Une autre manière de réhabiliter les tours de moulins fut en quelque sorte de les anoblir en leur donnant l’allure de tours de fortification. Cette mode, dont on connaît quelques exemples en Charente-Maritime, s’explique par le goût pour l’histoire né pendant la Révolution, et qui s’est répandu pendant tout le XIXe siècle, voire audelà.

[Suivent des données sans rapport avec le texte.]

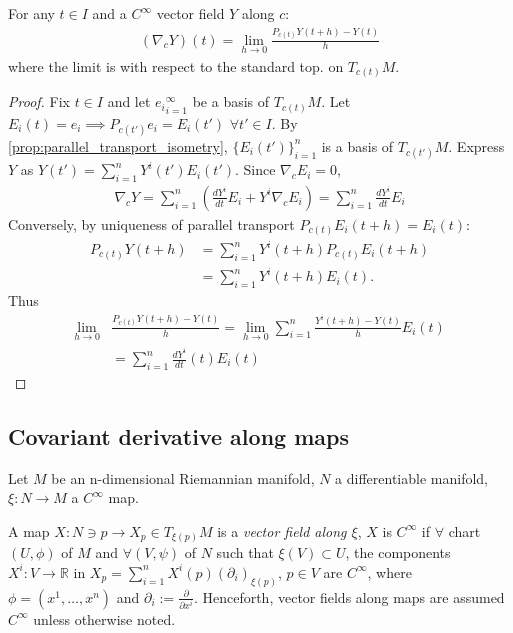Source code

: \begin{proposition}\label{prop:covariant_derivative_along_curves_limit}
    For any $t \in I$ and a $C^{\infty}$ vector field $Y$ along $c$:
    \[\begin{aligned}
        (\nabla_c Y)(t) = \lim_{h \to 0} \frac{P_{c(t)} Y(t+h) - Y(t)}{h}
    \end{aligned}\]
    where the limit is with respect to the standard top. on $T_{c(t)}M$.
\end{proposition}

\begin{proof}
    Fix $t\in I$ and let ${e_i}_{i=1}^{\infty}$ be a basis of $T_{c(t)}M$.
    Let $E_i(t) = e_i \implies P_{c(t')}e_i = E_i(t')$ $\forall t' \in I$.
    By \autoref{prop:parallel_transport_isometry}, $\{E_i(t')\}_{i=1}^{n}$ is a basis of $T_{c(t')}M$.
    Express $Y$ as $Y(t') = \sum_{i=1}^n Y^i(t')E_i(t')$.
    Since $\nabla_c E_i = 0$,
    \[\begin{aligned}
        \nabla_c Y = \sum^n_{i=1} \left( \frac{dY^i}{dt}E_i + Y^i \nabla_c E_i\right) = \sum_{i=1}^n \frac{dY^i}{dt} E_i 
    \end{aligned}\]
    Conversely, by uniqueness of parallel transport $P_{c(t)}E_i (t+h) = E_i(t)$:
    \[\begin{aligned}
        P_{c(t)} Y(t+h) &= \sum_{i=1}^n Y^i(t+h) P_{c(t)} E_i(t+h) \\
        &= \sum_{i=1}^n Y^i(t+h) E_i(t).
    \end{aligned}\]
    Thus 
    \[\begin{aligned}
        \lim_{h \to 0} &\frac{P_{c(t)}Y(t+h)-Y(t)}{h} = \lim_{h \to 0} \sum^n_{i=1} \frac{Y^i(t+h)-Y(t)}{h} E_i (t) \\
        &= \sum_{i=1}^n \frac{dY^i}{dt}(t)E_i (t)
    \end{aligned}\]
\end{proof}

\subsection{Covariant derivative along maps}

Let $M$ be an n-dimensional Riemannian manifold, $N$ a differentiable manifold, $\xi:N \to M$ a $C^{\infty}$ map.

\begin{definition}
    A map $X: N \owns p \to X_p \in T_{\xi(p)}M$ is a \emph{vector field along $\xi$}, $X$ is $C^{\infty}$ if $\forall$ chart $(U, \phi)$ of $M$ and $\forall (V, \psi)$ of $N$ such that $\xi(V) \subset U$,
    the components $X^i: V \to \mathbb{R}$ in $X_p = \sum_{i=1}^n X^i(p)(\partial_i)_{\xi(p)}$, $p\in V$ are $C^{\infty}$, where 
$\phi = (x^1, \dots, x^n)$ and $\partial_i := \frac{\partial}{\partial x^i}$.
Henceforth, vector fields along maps are assumed $C^{\infty}$ unless otherwise noted.
\end{definition}

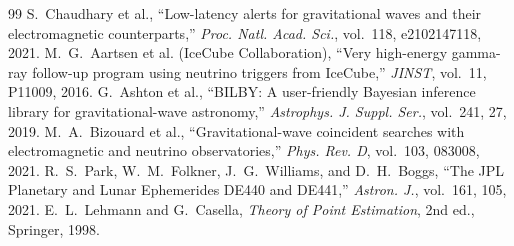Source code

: \documentclass[11pt,a4paper]{article}
\theoremstyle{definition}
\begin{document}
\begin{thebibliography}{99}
S.~Chaudhary et al., ``Low-latency alerts for gravitational waves and their electromagnetic counterparts,'' \textit{Proc. Natl. Acad. Sci.}, vol.~118, e2102147118, 2021.
M.~G.~Aartsen et al. (IceCube Collaboration), ``Very high-energy gamma-ray follow-up program using neutrino triggers from IceCube,'' \textit{JINST}, vol.~11, P11009, 2016.
G.~Ashton et al., ``BILBY: A user-friendly Bayesian inference library for gravitational-wave astronomy,'' \textit{Astrophys. J. Suppl. Ser.}, vol.~241, 27, 2019.
M.~A.~Bizouard et al., ``Gravitational-wave coincident searches with electromagnetic and neutrino observatories,'' \textit{Phys. Rev. D}, vol.~103, 083008, 2021.
R.~S.~Park, W.~M.~Folkner, J.~G.~Williams, and D.~H.~Boggs, ``The JPL Planetary and Lunar Ephemerides DE440 and DE441,'' \textit{Astron. J.}, vol.~161, 105, 2021.
E.~L.~Lehmann and G.~Casella, \textit{Theory of Point Estimation}, 2nd ed., Springer, 1998.
\end{thebibliography}
\end{document}
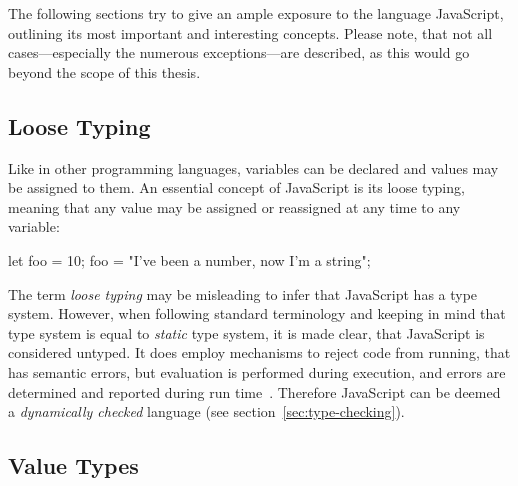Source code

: The following sections try to give an ample exposure to the language JavaScript, outlining its most important and interesting concepts. Please note, that not all cases---especially the numerous exceptions---are described, as this would go beyond the scope of this thesis.

\subsection{Loose Typing}
\label{sec:untyped-loosely-typed}

Like in other programming languages, variables can be declared and values may be assigned to them. An essential concept of JavaScript is its loose typing, meaning that any value may be assigned or reassigned at any time to any variable:
\begin{JsCode}[numbers=none]
let foo = 10;
foo = "I've been a number, now I'm a string";
\end{JsCode}
The term \emph{loose typing} may be misleading to infer that JavaScript has a type system. However, when following standard terminology and keeping in mind that type system is equal to \emph{static} type system, it is made clear, that JavaScript is considered untyped. It does employ mechanisms to reject code from running, that has semantic errors, but evaluation is performed during execution, and errors are determined and reported during run time~\cite[p.~291]{ES2015Spec:Ecma:2015}. Therefore JavaScript can be deemed a \emph{dynamically checked} language (see section~\ref{sec:type-checking}).

\subsection{Value Types}
\label{sec:value-types}

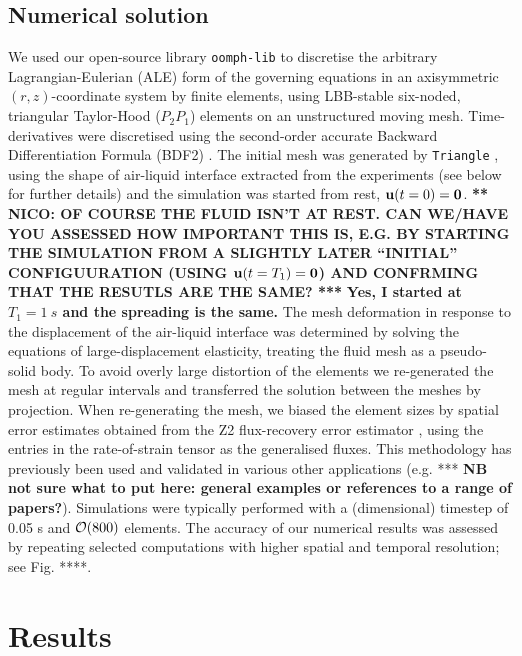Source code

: \documentclass[aip,graphicx]{revtex4-1}
\begin{document}
\subsection{Numerical solution}
We used our open-source library \texttt{oomph-lib} \cite{HeilHazelOomph2006}
to discretise the arbitrary Lagrangian-Eulerian (ALE) form
\cite{donea1982arbitrary} of
the governing equations in an axisymmetric $(r,z)$-coordinate system 
by finite elements, using LBB-stable
\cite{sani2000incompressible}
six-noded, triangular Taylor-Hood ($P_2 P_1$)
elements\cite{taylor1973numerical} on an unstructured moving mesh. 
Time-derivatives were discretised using the second-order accurate Backward
Differentiation Formula (BDF2) \cite{sani2000incompressible}.
The initial mesh was generated by \texttt{Triangle} \cite{shewchuk96b},
using the shape of air-liquid interface extracted from the
experiments (see below for further details) and the simulation was
started from rest, ${\bf u}(t=0)={\bf 0}$. {\bf *** NICO: OF COURSE
  THE FLUID ISN'T AT REST. CAN WE/HAVE YOU ASSESSED HOW IMPORTANT THIS
IS, E.G. BY STARTING THE SIMULATION FROM A SLIGHTLY LATER ``INITIAL''
CONFIGUURATION (USING ${\bf u}(t=T_1)={\bf 0}$) AND CONFRMING 
THAT THE RESUTLS ARE THE SAME? ***}
{\bf Yes, I started at $T_1=1~s$ and the spreading is the same.}
The mesh deformation in response
to the displacement of the air-liquid interface was determined by 
solving the equations of large-displacement elasticity, 
treating the fluid mesh as a pseudo-solid body. To avoid overly large 
distortion of the elements we re-generated the mesh at regular 
intervals and transferred the solution between the meshes by
projection. When re-generating the mesh, we biased the element sizes
by spatial error estimates obtained from the Z2 flux-recovery error
estimator \cite{zienkiewicz1992superconvergent}, using the entries in the rate-of-strain tensor as the
generalised fluxes. This methodology has previously been 
used and validated in various other applications (e.g. *** {\bf NB not
sure what to put here: general examples or references to a range of papers?}).
Simulations were typically performed with a (dimensional) timestep of 
0.05 s and ${\cal O}(800)$ elements. The accuracy of our numerical 
results was assessed by repeating selected computations with higher 
spatial and temporal resolution; see Fig. ****.


\section{Results}
\end{document}
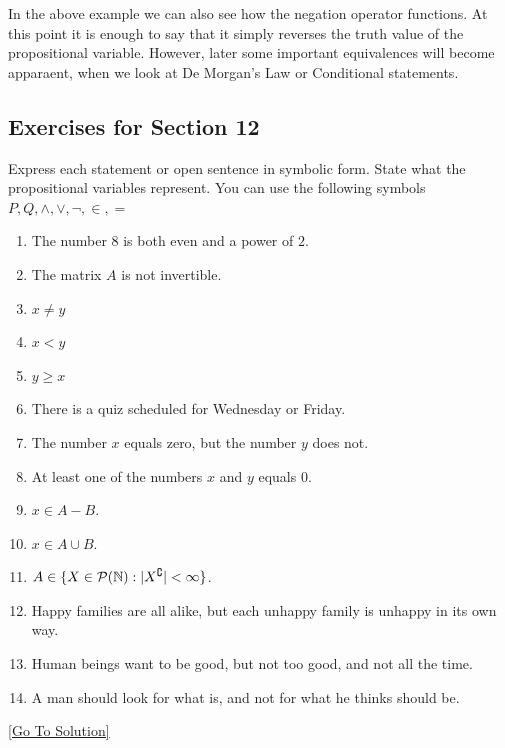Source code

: In the above example we can also see how the negation operator functions. At this point it is enough to say that it simply reverses the truth value of the propositional variable. However, later some important equivalences will become apparaent, when we look at De Morgan's Law or Conditional statements. 

\subsection{Exercises for Section 12}
\begin{exercise}\label{ex:2.12}
    Express each statement or open sentence in symbolic form. State what the propositional variables represent. You can use the following symbols $P,Q,\land, \lor, \neg,\in,=$
    \begin{enumerate}
        \item The number $8$ is both even and a power of $2$. 
        \item The matrix $A$ is not invertible. 
        \item $x\ne y$ 
        \item $x<y$ 
        \item $y\ge x$ 
        \item There is a quiz scheduled for Wednesday or Friday. 
        \item The number $x$ equals zero, but the number $y$ does not. 
        \item At least one of the numbers $x$ and $y$ equals $0$. 
        \item $x\in A-B$.
        \item $x\in A\cup B$.
        \item $A\in \{ X\in\powerset(\N):\lvert X^{\complement} \rvert < \infty\}$. 
        \item Happy families are all alike, but each unhappy family is unhappy in its own way. 
        \item Human beings want to be good, but not too good, and not all the time. 
        \item A man should look for what is, and not for what he thinks should be. 
    \end{enumerate}
\end{exercise}\hyperref[sol:2.12]{[Go To Solution]}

On appréciait alors tout ce qui rappelait le Moyen-Âge (après avoir goûté le néo-classique), celui des temps romans et surtout gothiques, courant porté par le mouvement romantique. Sous le règne de  Napoléon III en particulier, les restaurations de grande envergure parfois, comme à Carcassonne ou à Pierrefonds (près de Compiègne), se multiplient grâce à des architectes comme Viollet-le-Duc ou son disciple Abadie. L’écrivain Prosper Mérimée, Inspecteur des Monuments Historiques, encourage le sauvetage de monuments menacés, comme l’Arc de Triomphe de Saintes. Victor Hugo écrit « Notre-Dame de Paris », et le goût pour les ruines, venu d’Angleterre, gagne les gens « éclairés », qui veulent de nouveau (cela avait existé au XVIIIe siècle) construire une « folie » (fausse ruine de château, de pont…) dans leurs parcs. À Rochefort (Charente-Maritime), Pierre Loti, dans sa maison, ne manque pas de se faire aménager une salle à manger gothique, avec tout l’attirail de l’époque, pour jouer « au gentilhomme » avec ses invités, déguisements compris. Le mouvement est lancé et l’on pourrait multiplier les exemples de ce nouvel engouement pour l’histoire.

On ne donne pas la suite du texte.